====== RECORDS SHOWN

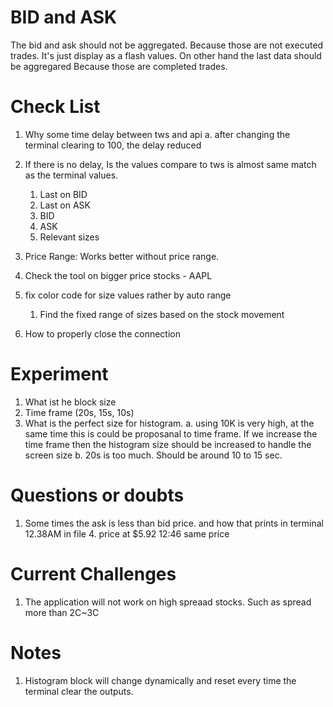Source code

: # BID and ASK 
The bid and ask should not be aggregated. Because those are not executed trades.
It's just display as a flash values. On other hand the last data should be aggregared
Because those are completed trades.

# Check List
1. Why some time delay between tws and api
    a. after changing the terminal clearing to 100, the delay reduced
2. If there is no delay, Is the values compare to tws is almost same match as the terminal values.
    1. Last on BID
    2. Last on ASK
    3. BID
    4. ASK
    5. Relevant sizes
3. Price Range: Works better without price range.
4. Check the tool on bigger price stocks - AAPL
5. fix color code for size values rather by auto range
    1. Find the fixed range of sizes based on the stock movement
    
6. How to properly close the connection

# Experiment
1. What ist he block size
2. Time frame (20s, 15s, 10s)
3. What is the perfect size for histogram.
    a. using 10K is very high, at the same time this is could be proposanal to time frame. If we increase the time frame then the histogram size should be increased to 
    handle the screen size
    b. 20s is too much. Should be around 10 to 15 sec. 
    
    
    
# Questions or doubts
1. Some times the ask is less than bid price. and how that prints in terminal
    12.38AM in file 4. price at $5.92 
    12:46 same price
   


# Current Challenges
1. The application will not work on high spreaad stocks. Such as spread more than 2C~3C


# Notes
1. Histogram block will change dynamically and reset every time the terminal clear the outputs.
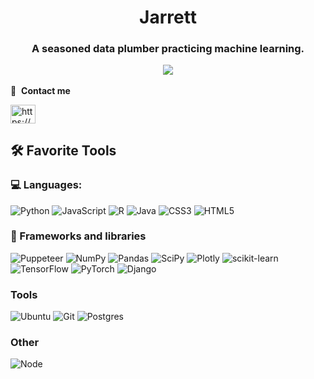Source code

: <h1 align="center">Jarrett</h1>

<h3 align="center">A seasoned data plumber practicing machine learning.

[![](https://road-to-kaggle-grandmaster.vercel.app/api/badges/dataranch/notebook)](https://www.kaggle.com/dataranch)

</h3>

🔗 &nbsp;**Contact me**
<p align="left">
<a href="https://www.kaggle.com/dataranch" target="blank"><img align="center" src="https://raw.githubusercontent.com/rahuldkjain/github-profile-readme-generator/master/src/images/icons/Social/kaggle.svg" alt="https://www.kaggle.com/efa2000" height="30" width="40" /></a>


## 🛠️ Favorite Tools

### 💻 Languages:

![Python](https://img.shields.io/badge/Python-FFD43B?style=plastic&logo=python&logoColor=blue)
![JavaScript](https://img.shields.io/badge/javascript-%23323330.svg?style=plastic&logo=javascript&logoColor=%23F7DF1E)
![R](https://img.shields.io/badge/R-276DC3?style=plastic&logo=r&logoColor=white)
![Java](https://img.shields.io/badge/java-%23ED8B00.svg?style=plastic&logo=java&logoColor=white) 
![CSS3](https://img.shields.io/badge/css3-%231572B6.svg?style=plastic&logo=css3&logoColor=white) 
![HTML5](https://img.shields.io/badge/html5-%23E34F26.svg?style=plastic&logo=html5&logoColor=white) 
<!-- ![C++](https://img.shields.io/badge/c++-%2300599C.svg?style=plastic&logo=c%2B%2B&logoColor=white) -->


### 🧰 Frameworks and libraries
![Puppeteer](https://img.shields.io/badge/Puppeteer-40B5A4?style=plastic&logo=Puppeteer&logoColor=white)
![NumPy](https://img.shields.io/badge/numpy-%23013243.svg?style=plastic&logo=numpy&logoColor=white) 
![Pandas](https://img.shields.io/badge/pandas-%23150458.svg?style=plastic&logo=pandas&logoColor=white) 
![SciPy](https://img.shields.io/badge/SciPy-%230C55A5.svg?style=plastic&logo=scipy&logoColor=%white) 
![Plotly](https://img.shields.io/badge/Plotly-%233F4F75.svg?style=plastic&logo=plotly&logoColor=white) 
![scikit-learn](https://img.shields.io/badge/scikit--learn-%23F7931E.svg?style=plastic&logo=scikit-learn&logoColor=white) 
![TensorFlow](https://img.shields.io/badge/TensorFlow-%23FF6F00.svg?style=plastic&logo=TensorFlow&logoColor=white) 
![PyTorch](https://img.shields.io/badge/PyTorch-%23EE4C2C.svg?style=plastic&logo=PyTorch&logoColor=white)
![Django](https://img.shields.io/badge/Django-092E20?style=plastic&logo=django&logoColor=green)

### Tools
![Ubuntu](https://img.shields.io/badge/Linux-FCC624?style=plastic&logo=linux&logoColor=black)
![Git](https://img.shields.io/badge/GIT-E44C30?style=plastic&logo=git&logoColor=white)
![Postgres](https://img.shields.io/badge/PostgreSQL-316192?style=plastic&logo=postgresql&logoColor=white)

### Other
![Node](https://img.shields.io/badge/Node.js-339933?style=plastic&logo=nodedotjs&logoColor=white)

============

Where an entry holds a picture, leave the picture out and output the rest exactly.

SOLUTION FOR THIS EXERCISE.
Source code

: # BID and ASK 
The bid and ask should not be aggregated. Because those are not executed trades.
It's just display as a flash values. On other hand the last data should be aggregared
Because those are completed trades.

# Check List
1. Why some time delay between tws and api
    a. after changing the terminal clearing to 100, the delay reduced
2. If there is no delay, Is the values compare to tws is almost same match as the terminal values.
    1. Last on BID
    2. Last on ASK
    3. BID
    4. ASK
    5. Relevant sizes
3. Price Range: Works better without price range.
4. Check the tool on bigger price stocks - AAPL
5. fix color code for size values rather by auto range
    1. Find the fixed range of sizes based on the stock movement
    
6. How to properly close the connection

# Experiment
1. What ist he block size
2. Time frame (20s, 15s, 10s)
3. What is the perfect size for histogram.
    a. using 10K is very high, at the same time this is could be proposanal to time frame. If we increase the time frame then the histogram size should be increased to 
    handle the screen size
    b. 20s is too much. Should be around 10 to 15 sec. 
    
    
    
# Questions or doubts
1. Some times the ask is less than bid price. and how that prints in terminal
    12.38AM in file 4. price at $5.92 
    12:46 same price
   


# Current Challenges
1. The application will not work on high spreaad stocks. Such as spread more than 2C~3C


# Notes
1. Histogram block will change dynamically and reset every time the terminal clear the outputs.
Source code

: <h1 align="center">Jarrett</h1>

<h3 align="center">A seasoned data plumber practicing machine learning.

[![](https://road-to-kaggle-grandmaster.vercel.app/api/badges/dataranch/notebook)](https://www.kaggle.com/dataranch)

</h3>

🔗 &nbsp;**Contact me**
<p align="left">
<a href="https://www.kaggle.com/dataranch" target="blank"><img align="center" src="https://raw.githubusercontent.com/rahuldkjain/github-profile-readme-generator/master/src/images/icons/Social/kaggle.svg" alt="https://www.kaggle.com/efa2000" height="30" width="40" /></a>


## 🛠️ Favorite Tools

### 💻 Languages:

![Python](https://img.shields.io/badge/Python-FFD43B?style=plastic&logo=python&logoColor=blue)
![JavaScript](https://img.shields.io/badge/javascript-%23323330.svg?style=plastic&logo=javascript&logoColor=%23F7DF1E)
![R](https://img.shields.io/badge/R-276DC3?style=plastic&logo=r&logoColor=white)
![Java](https://img.shields.io/badge/java-%23ED8B00.svg?style=plastic&logo=java&logoColor=white) 
![CSS3](https://img.shields.io/badge/css3-%231572B6.svg?style=plastic&logo=css3&logoColor=white) 
![HTML5](https://img.shields.io/badge/html5-%23E34F26.svg?style=plastic&logo=html5&logoColor=white) 
<!-- ![C++](https://img.shields.io/badge/c++-%2300599C.svg?style=plastic&logo=c%2B%2B&logoColor=white) -->


### 🧰 Frameworks and libraries
![Puppeteer](https://img.shields.io/badge/Puppeteer-40B5A4?style=plastic&logo=Puppeteer&logoColor=white)
![NumPy](https://img.shields.io/badge/numpy-%23013243.svg?style=plastic&logo=numpy&logoColor=white) 
![Pandas](https://img.shields.io/badge/pandas-%23150458.svg?style=plastic&logo=pandas&logoColor=white) 
![SciPy](https://img.shields.io/badge/SciPy-%230C55A5.svg?style=plastic&logo=scipy&logoColor=%white) 
![Plotly](https://img.shields.io/badge/Plotly-%233F4F75.svg?style=plastic&logo=plotly&logoColor=white) 
![scikit-learn](https://img.shields.io/badge/scikit--learn-%23F7931E.svg?style=plastic&logo=scikit-learn&logoColor=white) 
![TensorFlow](https://img.shields.io/badge/TensorFlow-%23FF6F00.svg?style=plastic&logo=TensorFlow&logoColor=white) 
![PyTorch](https://img.shields.io/badge/PyTorch-%23EE4C2C.svg?style=plastic&logo=PyTorch&logoColor=white)
![Django](https://img.shields.io/badge/Django-092E20?style=plastic&logo=django&logoColor=green)

### Tools
![Ubuntu](https://img.shields.io/badge/Linux-FCC624?style=plastic&logo=linux&logoColor=black)
![Git](https://img.shields.io/badge/GIT-E44C30?style=plastic&logo=git&logoColor=white)
![Postgres](https://img.shields.io/badge/PostgreSQL-316192?style=plastic&logo=postgresql&logoColor=white)

### Other
![Node](https://img.shields.io/badge/Node.js-339933?style=plastic&logo=nodedotjs&logoColor=white)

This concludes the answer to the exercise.